BY Aline Reynolds
Lower Manhattan is now home to a new, private pre-K through 12 school. School staff, parents and students gathered at a ribbon-cutting ceremony bright and early Monday morning to celebrate the official opening of Claremont Preparatory’s new campus at One Morris Street.
On September 13, the new building opened its doors to 162 youths grades five through ten, with the goal of admitting 960 students grades five through twelve by 2016. The new portion of the school, serving grades 5 through 10, is steps away from its original building at 41 Broad Street, across Broadway, which opened as an elementary and middle school in 2005.
MetSchools founder and C.E.O. Michael Koffler quickly saw the need to expand the school.

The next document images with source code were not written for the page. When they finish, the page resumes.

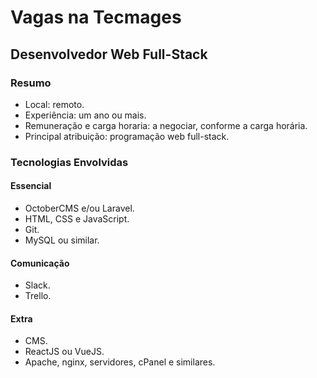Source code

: # Vagas na Tecmages

## Desenvolvedor Web Full-Stack

### Resumo
- Local: remoto.
- Experiência: um ano ou mais.
- Remuneração e carga horaria: a negociar, conforme a carga horária.
- Principal atribuição: programação web full-stack.

### Tecnologias Envolvidas

#### Essencial
- OctoberCMS e/ou Laravel.
- HTML, CSS e JavaScript.
- Git.
- MySQL ou similar.

#### Comunicação
- Slack.
- Trello.

#### Extra
- CMS.
- ReactJS ou VueJS.
- Apache, nginx, servidores, cPanel e similares.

“We want to provide a sense of community that adds to what has happened in Lower Manhattan going back nine years ago,” said Koffler.
“Being able to support Lower Manhattan with a project of this size and scope was an uncompromising necessity.”

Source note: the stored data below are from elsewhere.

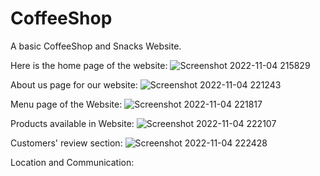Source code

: # CoffeeShop
A  basic CoffeeShop and Snacks Website.

Here is the home page of the website:
![Screenshot 2022-11-04 215829](https://user-images.githubusercontent.com/91194192/200028997-2e2b389c-9f48-4cba-91d2-d663aedadbca.png)

About us page for our website:
![Screenshot 2022-11-04 221243](https://user-images.githubusercontent.com/91194192/200030279-a15ef6fe-f7ca-486e-a4da-8c4eae4e87e6.png)

Menu page of the Website:
![Screenshot 2022-11-04 221817](https://user-images.githubusercontent.com/91194192/200030941-bf34395f-2be4-4290-b373-62578c552cc1.png)

Products available in Website:
![Screenshot 2022-11-04 222107](https://user-images.githubusercontent.com/91194192/200031580-7690aa37-3f5d-49d4-a324-43c00e59aeb4.png)

Customers' review section:
![Screenshot 2022-11-04 222428](https://user-images.githubusercontent.com/91194192/200032242-c2321a7d-2ece-4054-9c47-0c0a11f35870.png)

Location and Communication:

Koffler and his team began scouting around for a site in Lower Manhattan early last year. Of all the candidates, the building on Morris Street stuck out.
“This building has character, it’s in a proximate location [to the lower school], which was important to us, and has a fabulous ownership team,” said Koffler.
“It’s so great for Lower Manhattan,” said John Whitehead, former chairman of Goldman Sachs and the Lower Manhattan Development Corporation. “Kids going to private school had to commute by subway uptown… now, they’ve got their own school Downtown.”
Ken Wrye, the interim headmaster for Claremont Prep, spoke to the significance of the new upper school as it pertains to the rebuilding of Lower Manhattan. “It’s wonderful that this school is a part of that whole renaissance,” he said.
Wrye will help develop the curriculum for the high school this year, which, currently made up of ninth and tenth graders, will tack on eleventh and twelfth grades in the coming years. The high school will graduate its first class in spring 2013.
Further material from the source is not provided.